These are rough estimates, but surveys are a safe and anonymous way to get revealing information about bribery in the judiciary. After all, few people openly admit to bribing judges. (A recent exception was Pakistan’s top real-estate developer, Malik Riaz Hussein. This past week, he provided journalists with evidence that, in order to curry favor with the Supreme Court, he had paid for lavish London vacations taken by the son of Chief Justice Iftikhar Muhammad Chaudhry. Hussein’s admission raised eyebrows in Pakistan: the charges, some journalists say, are part of a plot to discredit the independent-minded chief magistrate.)

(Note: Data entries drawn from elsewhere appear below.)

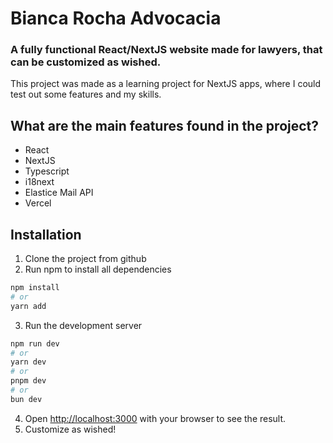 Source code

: # Bianca Rocha Advocacia

### A fully functional React/NextJS website made for lawyers, that can be customized as wished.

This project was made as a learning project for NextJS apps, where I could test out some features and my skills.

## What are the main features found in the project?

- React
- NextJS
- Typescript
- i18next
- Elastice Mail API
- Vercel

## Installation

1. Clone the project from github
2. Run npm to install all dependencies

```bash
npm install
# or
yarn add
```

3. Run the development server

```bash
npm run dev
# or
yarn dev
# or
pnpm dev
# or
bun dev
```

4. Open [http://localhost:3000](http://localhost:3000) with your browser to see the result.
5. Customize as wished!
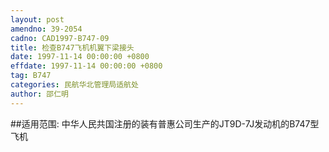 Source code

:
```yaml
---
layout: post
amendno: 39-2054
cadno: CAD1997-B747-09
title: 检查B747飞机机翼下梁接头
date: 1997-11-14 00:00:00 +0800
effdate: 1997-11-14 00:00:00 +0800
tag: B747
categories: 民航华北管理局适航处
author: 邵仁明
---
```


##适用范围:
中华人民共国注册的装有普惠公司生产的JT9D-7J发动机的B747型飞机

Unlike the statements of self-confessed bribers, surveys have been less contentious. In Russia, the independent INDEM Foundation conducts annual surveys of “everyday corruption.” The 2010 survey found that Russians were most likely to pay small bribes to traffic policemen and to facilitate entry in publicly funded kindergartens and colleges. Bribes paid to courthouses were lower down the list, with the average bribe at less than $400.

But surveys don’t name names and are less than satisfactory journalistically. It’s hard to put a human face behind the statistics. And readers’ eyes glaze over when they see numbers.

Here are other ways in which corruption in the courts has been revealed:

✔ Crowdsourcing information and stories from citizens. The Indian website I Paid a Bribe has been such a success in getting ordinary citizens to report their everyday encounters with petty corruption that it’s been copied in places like Kenya and Pakistan. These sites have used crowdsourcing to get an idea of the “market cost” of corruption. A look at stories related to corruption in the courts yielded such stories as this one from Noida, India: “For a civil case, I had to pay peskar (assistant to judge) 800 Rs to expedite the judgement.” From New Delhi: “I paid 1000 rupees to the magistrate to claim my stolen bike. So u pay to get your own bike back.”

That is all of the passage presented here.